D'un doux voyage en pays bleu
*Vos paupières sont lourdes. Vous ressentez les points d'appui de votre corps sur la surface du lit. Votre tête est bien soutenue, votre dos bien encastré. Vous vous laissez aller tout doucement au plaisir de votre relâchement. Vous êtes à l'écoute de votre corps, des sensations, de toutes les perceptions. Vous prenez maintenant conscience de votre respiration. Doucement, lentement, votre poitrine se soulève. À chaque expiration, vous laissez davantage votre corps devenir lourd et s'abandonner lourdement.*
... Je me noie progressivement dans le demi-sommeil de la relaxation. Je crois entendre ce qui ressemble à un clic. Une douce musique s'élève. Est-ce elle qui se superpose à ma respiration ou bien mon souffle qui se calque sur la musique ? Je ne sais pas bien, penser me semble devenir un effort inutile. Les cordes me bercent, je me sens perdre pied, quel soulagement... Je ferme les yeux.
J'ouvre les yeux. Aveuglé par ce nouveau décor qui jure avec le noir incertain de mes paupières closes, je tente de me me redresser. Pendant que mes yeux tâchent de s'habituer à la lumière ambiante, je me sens tanguer doucement. Je m'appuie à ce que je discerne enfin comme étant une petite barque. Autour de moi, bleu, plat sans vraiment l'être, s'étend l'océan à perte de vue. Son bleu est profond, magnétique, apaisant. J'ai comme l'impression que je devrais ressentir de l'inquiétude à demeurer ainsi bloqué au cœur d'un désert bleu sans espoir de sortie. Mais cependant que je contemple à l'horizon la jonction courbe entre la ligne marine et celle, grisâtre, du ciel nuageux, je ne perçois en moi nulle crainte. Juste une étrange béatitude détachée. Je me sens comme ces nuages au dessus de ma tête ; léger, transparent, uni. Et toujours ce balancement inexorable de la barque. Je me sens en parfait équilibre.

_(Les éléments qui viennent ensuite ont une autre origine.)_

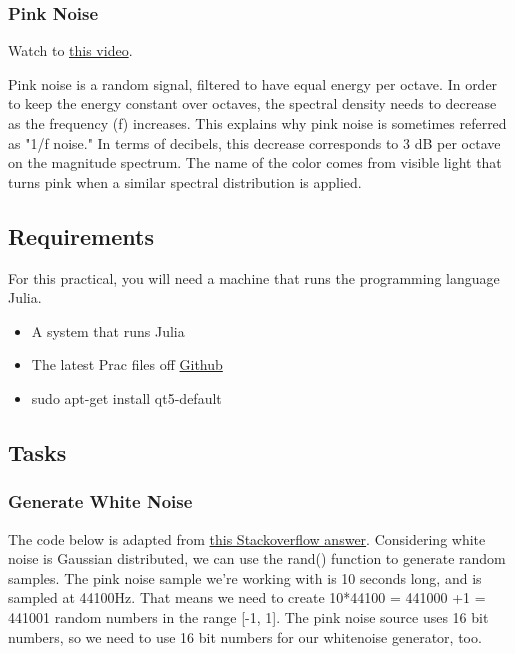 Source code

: \subsubsection{Pink Noise}
Watch to \href{https://www.youtube.com/watch?v=NO2xgLAfQac}{this video}.

Pink noise is a random signal, filtered to have equal energy per octave. In order to keep the energy constant over octaves, the spectral density needs to decrease as the frequency (f) increases. This explains why pink noise is sometimes referred as "1/f noise." In terms of decibels, this decrease corresponds to 3 dB per octave on the magnitude spectrum. The name of the color comes from visible light that turns pink when a similar spectral distribution is applied. \cite{pinknoise}

\subsection{Requirements}
For this practical, you will need a machine that runs the programming language Julia.
\begin{itemize}
    \item A system that runs Julia
    \item The latest Prac files off \href{https://github.com/kcranky/EEE4120F_Pracs}{Github}
    \item sudo apt-get install qt5-default
\end{itemize}

\subsection{Tasks}
\subsubsection{Generate White Noise}
The code below is adapted from \href{https://stackoverflow.com/a/53405121/1676144}{this Stackoverflow answer}.
Considering white noise is Gaussian distributed, we can use the rand() function to generate random samples. 
The pink noise sample we're working with is 10 seconds long, and is sampled at 44100Hz. That means we need to create 10*44100 = 441000 +1 = 441001 random numbers in the range [-1, 1]. The pink noise source uses 16 bit numbers, so we need to use 16 bit numbers for our whitenoise generator, too.

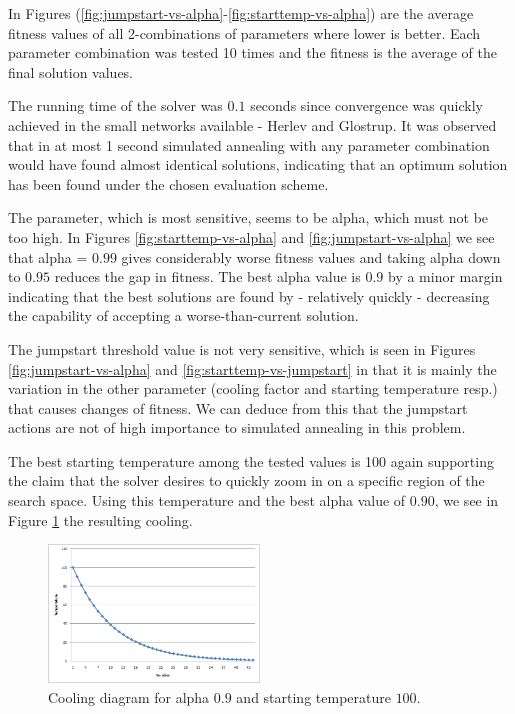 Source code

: In Figures (\ref{fig:jumpstart-vs-alpha}-\ref{fig:starttemp-vs-alpha}) are the average fitness values of all 2-combinations of parameters where lower is better. Each parameter combination was tested 10 times and the fitness is the average of the final solution values. 

The running time of the solver was $0.1$ seconds since convergence was quickly achieved in the small networks available - Herlev and Glostrup. It was observed that in at most 1 second simulated annealing with any parameter combination would have found almost identical solutions, indicating that an optimum solution has been found under the chosen evaluation scheme.

The parameter, which is most sensitive, seems to be alpha, which must not be too high. In Figures \ref{fig:starttemp-vs-alpha} and \ref{fig:jumpstart-vs-alpha} we see that alpha = $0.99$ gives considerably worse fitness values and taking alpha down to $0.95$ reduces the gap in fitness. The best alpha value is $0.9$ by a minor margin indicating that the best solutions are found by - relatively quickly - decreasing the capability of accepting a worse-than-current solution.

The jumpstart threshold value is not very sensitive, which is seen in Figures \ref{fig:jumpstart-vs-alpha} and \ref{fig:starttemp-vs-jumpstart} in that it is mainly the variation in the other parameter (cooling factor and starting temperature resp.) that causes changes of fitness. We can deduce from this that the jumpstart actions are not of high importance to simulated annealing in this problem.

The best starting temperature among the tested values is 100 again supporting the claim that the solver desires to quickly zoom in on a specific region of the search space. Using this temperature and the best alpha value of $0.90$, we see in Figure \ref{fig:cooling_scheme} the resulting cooling.

\begin{figure}[htbp]
\centering
\includegraphics[width=0.5\textwidth]{temp-vs-iter_alpha09_starttemp100.png}
\caption{Cooling diagram for alpha $0.9$ and starting temperature $100$.}
\label{fig:cooling_scheme}
\end{figure}

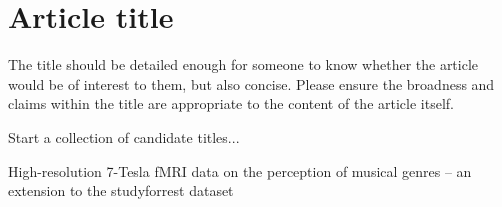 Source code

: \section*{Article title}
The title should be detailed enough for someone to know whether the article would be of interest to them, but also concise. Please ensure the broadness and claims within the title are appropriate to the content of the article itself.

Start a collection of candidate titles...

High-resolution 7-Tesla fMRI data on the perception of musical genres -- an extension to the studyforrest dataset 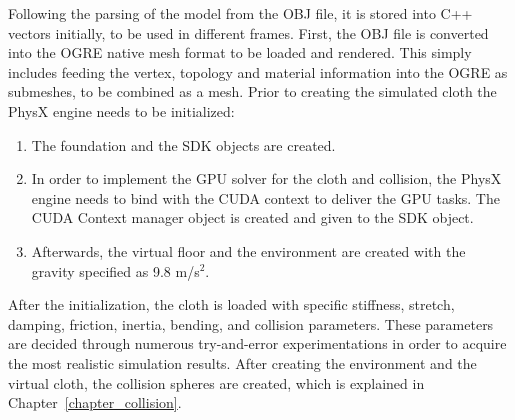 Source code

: Following the parsing of the model from the OBJ file, it is stored into C++ vectors initially, to be used in different frames. First, the OBJ file is converted into the OGRE native mesh format to be loaded and rendered. This simply includes feeding the vertex, topology and material information into the OGRE as submeshes, to be combined as a mesh. Prior to creating the simulated cloth the PhysX engine needs to be initialized:

\begin{enumerate}
\item The foundation and the SDK objects are created.
\item In order to implement the GPU solver for the cloth and collision, the PhysX engine needs to bind with the CUDA context to deliver the GPU tasks. The CUDA Context manager object is created and given to the SDK object.
\item Afterwards, the virtual floor and the environment are created with the gravity specified as 9.8 m/s$^2$. 
\end{enumerate}

After the initialization, the cloth is loaded with specific stiffness, stretch, damping, friction, inertia, bending, and collision parameters. These parameters are decided through numerous try-and-error experimentations in order to acquire the most realistic simulation results. After creating the environment and the virtual cloth, the collision spheres are created, which is explained in Chapter~\ref{chapter_collision}.

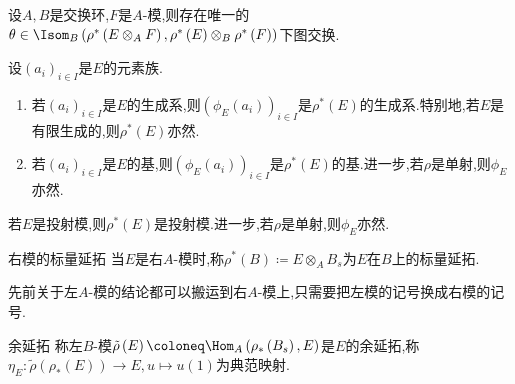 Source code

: \begin{proposition}{}{}
	设$A,B$是交换环,$F$是$A$-模,则存在唯一的$\theta\in\Isom_{B}\left(\rho^{\ast}\left(E\otimes_{A}F\right),\rho^{\ast}\left(E\right)\otimes_{B}\rho^{\ast}\left(F\right)\right)$下图交换.
	\begin{center}
	\end{center}
\end{proposition}

\begin{proposition}{}{}
	设$\left(a_{i}\right)_{i\in I}$是$E$的元素族.
	\begin{enumerate}
		\item 若$\left(a_{i}\right)_{i\in I}$是$E$的生成系,则$\left(\phi_{E}\left(a_{i}\right)\right)_{i\in I}$是$\rho^{\ast}\left(E\right)$的生成系.特别地,若$E$是有限生成的,则$\rho^{\ast}\left(E\right)$亦然.
		\item 若$\left(a_{i}\right)_{i\in I}$是$E$的基,则$\left(\phi_{E}\left(a_{i}\right)\right)_{i\in I}$是$\rho^{\ast}\left(E\right)$的基.进一步,若$\rho$是单射,则$\phi_{E}$亦然.
	\end{enumerate}
\end{proposition}

\begin{corollary}{}{}
	若$E$是投射模,则$\rho^{\ast}\left(E\right)$是投射模.进一步,若$\rho$是单射,则$\phi_{E}$亦然.
\end{corollary}

\begin{remark}{右模的标量延拓}{}
	当$E$是右$A$-模时,称$\rho^{\ast}\left(B\right)\coloneq E\otimes_{A}B_{s}$为$E$在$B$上的标量延拓.
	
	先前关于左$A$-模的结论都可以搬运到右$A$-模上,只需要把左模的记号换成右模的记号.
\end{remark}

\begin{definition}{余延拓}{}
	称左$B$-模$\tilde{\rho}\left(E\right)\coloneq\Hom_{A}\left(\rho_{\ast}\left(B_{s}\right),E\right)$是$E$的余延拓,称$\eta_{E}:\tilde{\rho}\left(\rho_{\ast}\left(E\right)\right)\to E,u\mapsto u\left(1\right)$为典范映射.
\end{definition}


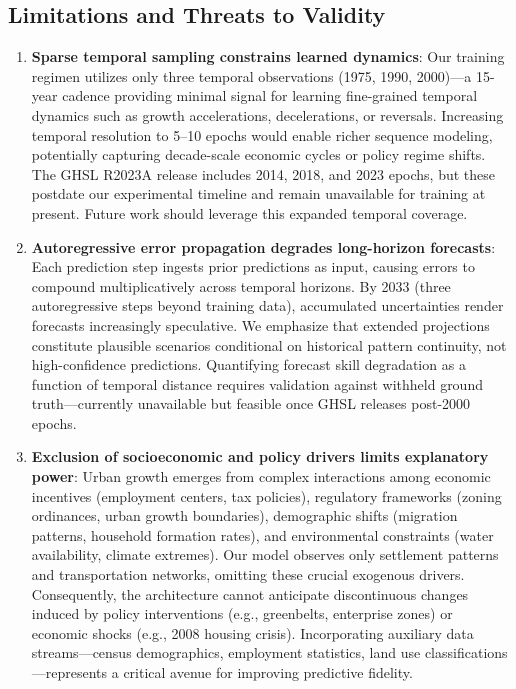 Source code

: \documentclass[conference]{IEEEtran}
\begin{document}
\subsection{Limitations and Threats to Validity}
\begin{enumerate}
    \item \textbf{Sparse temporal sampling constrains learned dynamics}: Our training regimen utilizes only three temporal observations (1975, 1990, 2000)---a 15-year cadence providing minimal signal for learning fine-grained temporal dynamics such as growth accelerations, decelerations, or reversals. Increasing temporal resolution to 5--10 epochs would enable richer sequence modeling, potentially capturing decade-scale economic cycles or policy regime shifts. The GHSL R2023A release includes 2014, 2018, and 2023 epochs, but these postdate our experimental timeline and remain unavailable for training at present. Future work should leverage this expanded temporal coverage.
    
    \item \textbf{Autoregressive error propagation degrades long-horizon forecasts}: Each prediction step ingests prior predictions as input, causing errors to compound multiplicatively across temporal horizons. By 2033 (three autoregressive steps beyond training data), accumulated uncertainties render forecasts increasingly speculative. We emphasize that extended projections constitute plausible scenarios conditional on historical pattern continuity, not high-confidence predictions. Quantifying forecast skill degradation as a function of temporal distance requires validation against withheld ground truth---currently unavailable but feasible once GHSL releases post-2000 epochs.
    
    \item \textbf{Exclusion of socioeconomic and policy drivers limits explanatory power}: Urban growth emerges from complex interactions among economic incentives (employment centers, tax policies), regulatory frameworks (zoning ordinances, urban growth boundaries), demographic shifts (migration patterns, household formation rates), and environmental constraints (water availability, climate extremes). Our model observes only settlement patterns and transportation networks, omitting these crucial exogenous drivers. Consequently, the architecture cannot anticipate discontinuous changes induced by policy interventions (e.g., greenbelts, enterprise zones) or economic shocks (e.g., 2008 housing crisis). Incorporating auxiliary data streams---census demographics, employment statistics, land use classifications---represents a critical avenue for improving predictive fidelity.
    

\end{enumerate}
\end{document}

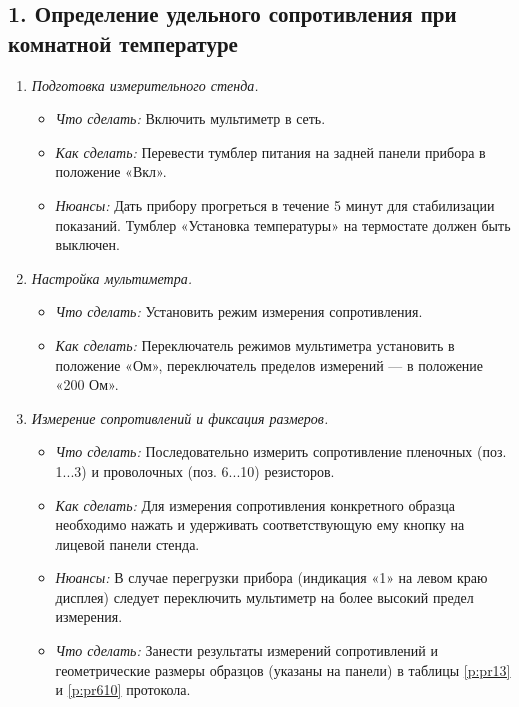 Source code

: \subsection*{1. Определение удельного сопротивления при комнатной температуре}
\begin{enumerate}
    \item \textit{Подготовка измерительного стенда.}
    \begin{itemize}
        \item \textit{Что сделать:} Включить мультиметр в сеть.
        \item \textit{Как сделать:} Перевести тумблер питания на задней панели прибора в положение «Вкл».
        \item \textit{Нюансы:} Дать прибору прогреться в течение 5 минут для стабилизации показаний. Тумблер «Установка температуры» на термостате должен быть выключен.
    \end{itemize}
    \item \textit{Настройка мультиметра.}
    \begin{itemize}
        \item \textit{Что сделать:} Установить режим измерения сопротивления.
        \item \textit{Как сделать:} Переключатель режимов мультиметра установить в положение «Ом», переключатель пределов измерений — в положение «200 Ом».
    \end{itemize}
    \item \textit{Измерение сопротивлений и фиксация размеров.}
    \begin{itemize}
        \item \textit{Что сделать:} Последовательно измерить сопротивление пленочных (поз. 1...3) и проволочных (поз. 6...10) резисторов.
        \item \textit{Как сделать:} Для измерения сопротивления конкретного образца необходимо нажать и удерживать соответствующую ему кнопку на лицевой панели стенда.
        \item \textit{Нюансы:} В случае перегрузки прибора (индикация «1» на левом краю дисплея) следует переключить мультиметр на более высокий предел измерения.
        \item \textit{Что сделать:} Занести результаты измерений сопротивлений и геометрические размеры образцов (указаны на панели) в таблицы \cref{p:pr13} и \cref{p:pr610} протокола.
    \end{itemize}
\end{enumerate}

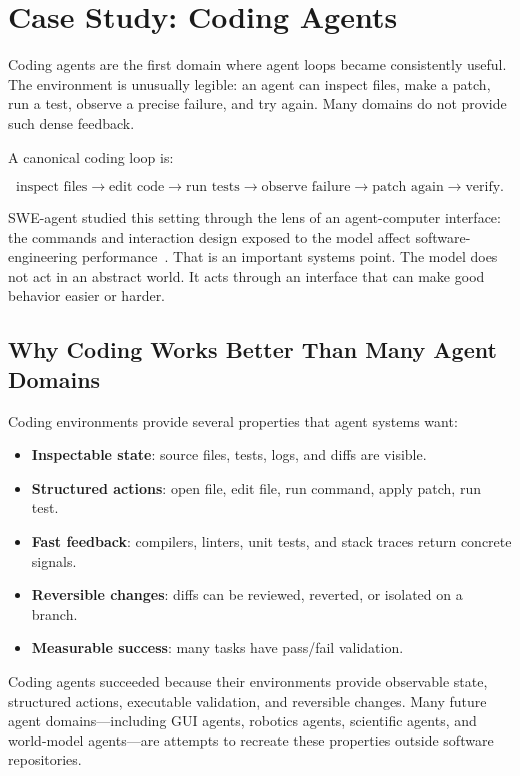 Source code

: \section{Case Study: Coding Agents}
\label{sec:ch21-coding-agents}

Coding agents are the first domain where agent loops became consistently useful. The environment is unusually legible: an agent can inspect files, make a patch, run a test, observe a precise failure, and try again. Many domains do not provide such dense feedback.

A canonical coding loop is:

\[
\text{inspect files} \rightarrow \text{edit code} \rightarrow \text{run tests} \rightarrow \text{observe failure} \rightarrow \text{patch again} \rightarrow \text{verify}.
\]

SWE-agent studied this setting through the lens of an agent-computer interface: the commands and interaction design exposed to the model affect software-engineering performance~\cite{yang2024sweagent}. That is an important systems point. The model does not act in an abstract world. It acts through an interface that can make good behavior easier or harder.

\subsection{Why Coding Works Better Than Many Agent Domains}

Coding environments provide several properties that agent systems want:

\begin{itemize}[nosep]
  \item \textbf{Inspectable state}: source files, tests, logs, and diffs are visible.
  \item \textbf{Structured actions}: open file, edit file, run command, apply patch, run test.
  \item \textbf{Fast feedback}: compilers, linters, unit tests, and stack traces return concrete signals.
  \item \textbf{Reversible changes}: diffs can be reviewed, reverted, or isolated on a branch.
  \item \textbf{Measurable success}: many tasks have pass/fail validation.
\end{itemize}

\begin{tcolorbox}[colback=green!4, colframe=green!45!black, title=\textbf{Why Coding Agents Matter Beyond Coding}]
Coding agents succeeded because their environments provide observable state, structured actions, executable validation, and reversible changes. Many future agent domains---including GUI agents, robotics agents, scientific agents, and world-model agents---are attempts to recreate these properties outside software repositories.
\end{tcolorbox}

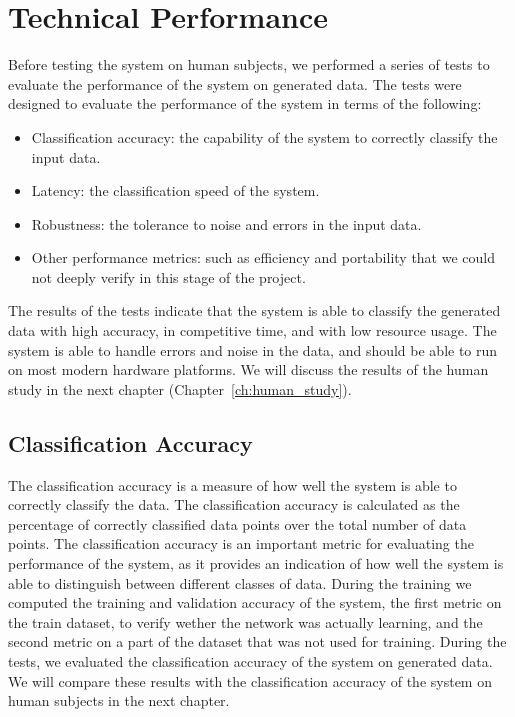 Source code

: \chapter{Technical Performance}\label{ch:testing}
Before testing the system on human subjects, we performed a series of tests to evaluate the performance of the system on generated data. 
The tests were designed to evaluate the performance of the system in terms of the following:
\begin{itemize}
    \item Classification accuracy: the capability of the system to correctly classify the input data.
    \item Latency: the classification speed of the system.
    \item Robustness: the tolerance to noise and errors in the input data.
    \item Other performance metrics: such as efficiency and portability that we could not deeply verify in this stage of the project.
\end{itemize}
The results of the tests indicate that the system is able to classify the generated data with high accuracy, in competitive time, and with low resource usage.
The system is able to handle errors and noise in the data, and should be able to run on most modern hardware platforms.
We will discuss the results of the human study in the next chapter (Chapter~\ref{ch:human_study}).

\section{Classification Accuracy}
The classification accuracy is a measure of how well the system is able to correctly classify the data.
The classification accuracy is calculated as the percentage of correctly classified data points over the total number of data points.
The classification accuracy is an important metric for evaluating the performance of the system, as it provides an indication of how well the system is able to distinguish between different classes of data.
During the training we computed the training and validation accuracy of the system, the first metric on the train dataset, to verify wether the network was actually learning, and the second metric on a part of the dataset that was not used for training.
During the tests, we evaluated the classification accuracy of the system on generated data.
We will compare these results with the classification accuracy of the system on human subjects in the next chapter.

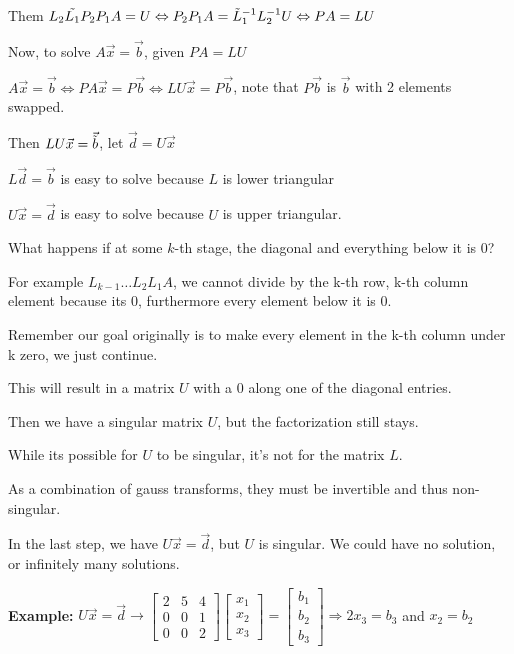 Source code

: \documentclass{article}
\begin{document}
\vspace{0.2cm}

Them $L_2 \Tilde{L_1} P_2 P_1 A = U \Leftrightarrow P_2 P_1 A = \Tilde{L}_1^{-1} L_2^{-1} U \Leftrightarrow P A = L U$

\vspace{0.2cm}

Now, to solve $A \vec{x} = \vec{b}$, given $PA = LU$

$A \vec{x} = \vec{b} \Leftrightarrow PA\vec{x} = P\vec{b} \Leftrightarrow LU \vec{x} = P \vec{b}$, note that $P\vec{b}$ is $\vec{b}$ with 2 elements swapped.

Then $LU\vec{x} = \vec{\Tilde{b}}$, let $\vec{d} = U\vec{x}$

$L \vec{d} = \vec{b}$ is easy to solve because $L$ is lower triangular

$U\vec{x} = \vec{d}$ is easy to solve because $U$ is upper triangular. 

\vspace{0.3cm}

What happens if at some $k$-th stage, the diagonal and everything below it is 0?

For example $L_{k - 1} \dots L_2 L_1 A$, we cannot divide by the k-th row, k-th column element because its $0$, furthermore every element below it is $0$. 

Remember our goal originally is to make every element in the k-th column under k zero, we just continue.

\pagebreak

This will result in a matrix $U$ with a $0$ along one of the diagonal entries.

\vspace{0.2cm}

Then we have a singular matrix $U$, but the factorization still stays.

While its possible for $U$ to be singular, it's not for the matrix $L$. 

As a combination of gauss transforms, they must be invertible and thus non-singular.

\vspace{0.2cm}

In the last step, we have $U \vec{x} = \vec{d}$, but $U$ is singular. We could have no solution, or infinitely many solutions.

\textbf{Example: } $U \vec{x} = \vec{d} \to \begin{bmatrix}
2 & 5 & 4\\
0 & 0 & 1\\
0 & 0 & 2
\end{bmatrix} \begin{bmatrix}
x_1\\
x_2\\
x_3
\end{bmatrix} = \begin{bmatrix}
b_1\\
b_2\\
b_3
\end{bmatrix} \Rightarrow 2x_3 = b_3$ and $x_2 = b_2$
\end{document}
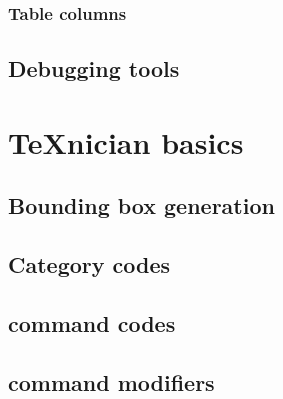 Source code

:        \subsubsection{Table columns}
        \label{sec:tutorial/latex/custom/table}
        
        
    \subsection{Debugging tools}
    \label{sec:tutorial/latex/debug}
    

\newpage    
\section{\TeX{}nician basics}
\label{sec:tutorial/texnician}


    \subsection{Bounding box generation}
    \label{sec:tutorial/texnician/box}
    

    \subsection{Category codes}
    \label{sec:tutorial/texnician/code-cat}
    
    
    \subsection*{\thesubsection\hspace{1em}\Gls{command} codes}
    \label{sec:tutorial/texnician/code-cmd}
    
    
    \subsection*{\thesubsection\hspace{1em}\Gls{command} modifiers}
    \label{sec:tutorial/texnician/modif}
    
    
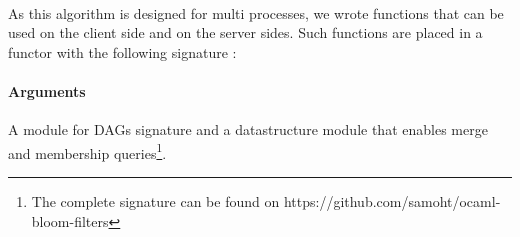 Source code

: \paragraph{} As this algorithm is designed for multi processes, we wrote functions that can be used on the client side and on the server sides. Such functions are placed in a functor with the following signature :
\paragraph{Arguments} A module for DAGs signature and a datastructure module that enables merge and membership queries\footnote{The complete signature can be found on https://github.com/samoht/ocaml-bloom-filters}.
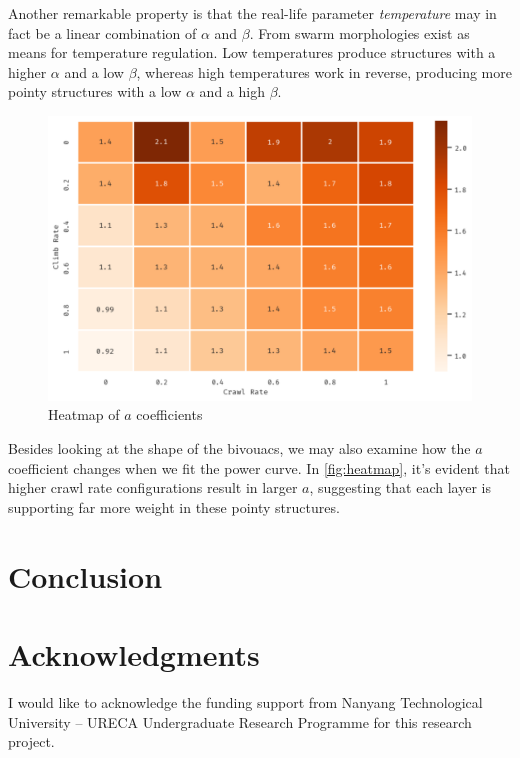 \documentclass[a4paper,10pt]{article}
\begin{document}
\begin{multicols}{2}
    Another remarkable property is that the real-life parameter \textit{temperature}
    may in fact be a linear combination of $\alpha$ and $\beta$. From \cite{heinrich1981mechanisms}
    swarm morphologies exist as means for temperature regulation. Low temperatures
    produce structures with a higher $\alpha$ and a low $\beta$, whereas high temperatures
    work in reverse, producing more pointy structures with a low $\alpha$ and a high $\beta$.

    \begin{figure}[H]
        \centering
        \includegraphics[width=\linewidth]{heatmap.pdf}
        \caption{Heatmap of $a$ coefficients}
        \label{fig:heatmap}
    \end{figure}

    Besides looking at the shape of the bivouacs, we may also examine how the $a$
    coefficient changes when we fit the power curve. In \autoref{fig:heatmap}, it's evident
    that higher crawl rate configurations result in larger $a$, suggesting that each layer
    is supporting far more weight in these pointy structures.

    \section{Conclusion}

    \section*{Acknowledgments}

    I would like to acknowledge the funding support from Nanyang Technological University – URECA Undergraduate Research Programme for this research project.


\end{multicols}
\end{document}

Au loin, je vois l'horizon se troubler. Le gris du ciel se noircit et voilà que ce qui me semblait être un nuage se met à rejoindre l'eau en un entonnoir menaçant. Une, deux, trois... Je cesse bientôt de compter les tornades qui se forment et qui semblent se rapprocher de la barque. Je vois également plus près de moi un gigantesque cercle marin courber la surface de l'eau comme un poids immense et invisible. Un véritable maelström est en gestation. A ce moment précis, je sens la menace de l'angoisse m'étreindre violemment. Vais-je périr ? Il semble que plus rien ne soit sous mon contrôle, que celui qui tire les ficelles au delà du ciel ne soit plus en bonté. Mais l'instant ne dure que l'espace d'une pensée morbide, car alors que les éléments déchaînés entament leur affrontement titanesque, je comprends que je ne suis pas impliqué. Et le détachement qui revient. Ma barque n'a pas cessé son léger bercement, au dessus de mon crâne la lumière du Soleil passe toujours au travers du fin voile nuageux. À quoi bon paniquer ? Je me prends à apprécier l'effroyable cataclysme qui se joue devant mes yeux. Il est si facile de garder du recul, je suis sûr mon petit nuage... Enfin dessous... La douce caresse du violoncelle lancinant me contient, comme une étreinte maternelle retrouvée. Ai-je bien dit violoncelle ? Il me semble bien. Mes sens semblent me faire défaut. N'y a-t-il pas là confusion ? Sont-ce bien des nuages que j'entends ou bien une douce mélodie que j'entrevois ? Ma vision se trouble, mon ouïe se déploie. Je ferme les yeux.
J'ouvre les yeux. Allongé sur le lit de ma thérapeute, je reprends doucement corps avec la réalité, alors que l'écho des violoncelles retourne au néant dans les hauts-parleurs de la chaîne hi-fi. Encore embrumé, je me redresse et je salue vaguement la sophrologue qui m'observe avec son sourire indéfinissable. Je me dirige lentement vers la sortie, non sans avoir jeté un œil sur le boitier CD posé à côté de la chaine : Atomos, A Winged Victory For The Sullen. Dûment noté. Je sors enfin, en laissant derrière moi mes angoisses apaisées.